Dies sollten wir auch offensiv nach außen hin transportieren und den Bürgerinnen und Bürgern sagen: Wir brauchen die Erweiterung nach Osteuropa. Das sollte uns auch ein paar Euro wert sein; denn wir stabilisieren damit Freiheit und Frieden in Europa.

Meine Damen und Herren, die Vertiefung wird gerade im Zuge der europäischen Verfassung derzeit diskutiert. Ich denke, wir müssen hier einräumen, dass das deutsche Modell nicht einfach auf Europa übertragbar ist. Jeder Mitgliedsstaat versucht ja, sein Regierungsmodell in Europa durchzusetzen. Wir haben gemerkt, dass das deutsche Mo

dell des Föderalismus eben auch Schwächen zeigt, die heute in wirtschaftlich schwierigen Zeiten viel deutlicher zutage treten als in der Vergangenheit. Eine Reform der Verwaltung und unseres Föderalismus ist erforderlich. Herr Kollege Maurer, ich plädiere für eine Länderneugliederung. Ich bin sogar der Meinung, dass durch eine Kürzung bzw. Streichung der Bundesergänzungszuweisungen der Druck vonseiten der Bundesregierung auf Länderneugliederungen noch erhöht werden könnte und müsste.

(Abg. Dr. Reinhart CDU: Erhöht werden muss!)

Erhöht werden muss, Herr Kollege Reinhart.

Die FDP/DVP fordert, Kompetenzvermischungen auf europäischer Ebene auf ein Minimum zu reduzieren.
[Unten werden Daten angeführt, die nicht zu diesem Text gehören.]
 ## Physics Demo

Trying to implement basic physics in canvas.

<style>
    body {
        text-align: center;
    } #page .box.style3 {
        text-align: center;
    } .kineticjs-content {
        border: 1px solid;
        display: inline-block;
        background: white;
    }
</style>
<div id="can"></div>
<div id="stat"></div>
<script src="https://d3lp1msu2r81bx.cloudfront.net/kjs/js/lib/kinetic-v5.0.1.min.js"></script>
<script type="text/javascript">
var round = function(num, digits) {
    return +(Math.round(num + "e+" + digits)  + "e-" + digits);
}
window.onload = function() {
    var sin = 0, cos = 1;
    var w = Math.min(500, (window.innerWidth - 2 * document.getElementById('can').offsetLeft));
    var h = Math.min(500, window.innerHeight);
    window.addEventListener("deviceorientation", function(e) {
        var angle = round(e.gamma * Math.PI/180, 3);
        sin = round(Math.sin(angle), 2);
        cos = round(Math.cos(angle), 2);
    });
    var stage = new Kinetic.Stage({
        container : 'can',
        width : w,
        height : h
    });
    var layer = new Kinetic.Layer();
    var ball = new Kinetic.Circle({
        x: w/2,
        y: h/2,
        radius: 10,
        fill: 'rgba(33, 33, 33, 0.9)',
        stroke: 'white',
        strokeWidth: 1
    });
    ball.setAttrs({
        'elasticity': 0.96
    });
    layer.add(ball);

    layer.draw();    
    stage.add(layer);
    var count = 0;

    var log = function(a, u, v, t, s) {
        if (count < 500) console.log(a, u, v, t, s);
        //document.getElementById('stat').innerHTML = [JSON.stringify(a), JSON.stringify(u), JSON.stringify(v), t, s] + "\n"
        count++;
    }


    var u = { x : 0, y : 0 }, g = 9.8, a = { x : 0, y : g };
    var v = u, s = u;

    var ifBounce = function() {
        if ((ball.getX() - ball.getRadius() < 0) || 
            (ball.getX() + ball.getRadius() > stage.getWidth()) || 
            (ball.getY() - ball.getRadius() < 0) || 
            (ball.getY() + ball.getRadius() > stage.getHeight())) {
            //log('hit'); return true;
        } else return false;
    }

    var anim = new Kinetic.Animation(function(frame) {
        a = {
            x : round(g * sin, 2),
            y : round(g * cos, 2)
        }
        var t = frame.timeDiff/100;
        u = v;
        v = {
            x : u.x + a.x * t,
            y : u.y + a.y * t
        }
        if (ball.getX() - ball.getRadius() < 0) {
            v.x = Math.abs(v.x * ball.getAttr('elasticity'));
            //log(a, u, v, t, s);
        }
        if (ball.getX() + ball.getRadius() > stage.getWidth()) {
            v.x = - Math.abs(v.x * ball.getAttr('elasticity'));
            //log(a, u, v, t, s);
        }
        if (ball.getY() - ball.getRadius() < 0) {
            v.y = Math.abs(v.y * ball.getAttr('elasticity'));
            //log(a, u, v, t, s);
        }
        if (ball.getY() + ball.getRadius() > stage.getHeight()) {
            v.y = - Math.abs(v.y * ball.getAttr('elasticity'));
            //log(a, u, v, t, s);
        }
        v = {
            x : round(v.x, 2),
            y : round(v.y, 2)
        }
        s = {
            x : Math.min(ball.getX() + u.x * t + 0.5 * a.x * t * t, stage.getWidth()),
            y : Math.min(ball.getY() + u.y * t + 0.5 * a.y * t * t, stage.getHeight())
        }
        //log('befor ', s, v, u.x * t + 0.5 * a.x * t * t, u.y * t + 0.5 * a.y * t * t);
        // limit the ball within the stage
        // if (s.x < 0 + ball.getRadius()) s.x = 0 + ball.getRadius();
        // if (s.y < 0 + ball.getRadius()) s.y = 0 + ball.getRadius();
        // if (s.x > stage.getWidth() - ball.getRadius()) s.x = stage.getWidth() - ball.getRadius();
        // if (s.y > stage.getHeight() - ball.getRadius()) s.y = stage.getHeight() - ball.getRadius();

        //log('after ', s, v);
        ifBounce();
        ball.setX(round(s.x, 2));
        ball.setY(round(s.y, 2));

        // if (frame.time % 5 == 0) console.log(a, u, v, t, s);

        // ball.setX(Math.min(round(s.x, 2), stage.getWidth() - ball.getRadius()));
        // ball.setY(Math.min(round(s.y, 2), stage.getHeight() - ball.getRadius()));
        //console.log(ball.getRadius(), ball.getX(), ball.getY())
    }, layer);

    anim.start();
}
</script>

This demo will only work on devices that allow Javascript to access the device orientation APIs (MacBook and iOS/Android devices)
Wir wollen Verantwortung von oben nach unten delegieren. Wir wollen die nationalen Parlamente stärken. Wir denken, dass die Berücksichtigung des Bundesrats, also unserer Länderkammer, als zweites nationales Parlament tatsächlich die Minimalforderung ist. Darüber hinaus wollen wir die Kompetenzen der Bundesländer als Regionen mit gesetzgeberischer Kompetenz dadurch stärken, dass es Verteidigungsrechte gibt, die auch durch Klagerechte sichergestellt werden. Dafür setzen wir uns bei den derzeitigen Beratungen über die europäische Verfassung ein. Wir wollen klare Verantwortlichkeiten.

Meine Damen und Herren, ich denke, es reicht aus, wenn wir den Vorrang des Gemeinschaftsrechts auf die Bereiche Geld und Währung, Außenwirtschaft sowie europäische Wettbewerbspolitik begrenzen. Vielleicht brauchen wir noch parallele Gesetzgebungen in den Bereichen Asyl und Einwanderung, grenzüberschreitender Umweltschutz, Außen- und Sicherheitspolitik sowie Verbrechens- und Terrorbekämpfung. Die FDP/DVP tritt aber entschieden dafür ein, dass in allen anderen Bereichen die Kompetenzen entflochten werden,

(Beifall des Abg. Hofer FDP/DVP)

dass hier nach unten auf die nationalen Parlamente delegiert wird und damit auch unsere Kompetenz als Landtag von Baden-Württemberg gesichert und sogar wieder angereichert wird.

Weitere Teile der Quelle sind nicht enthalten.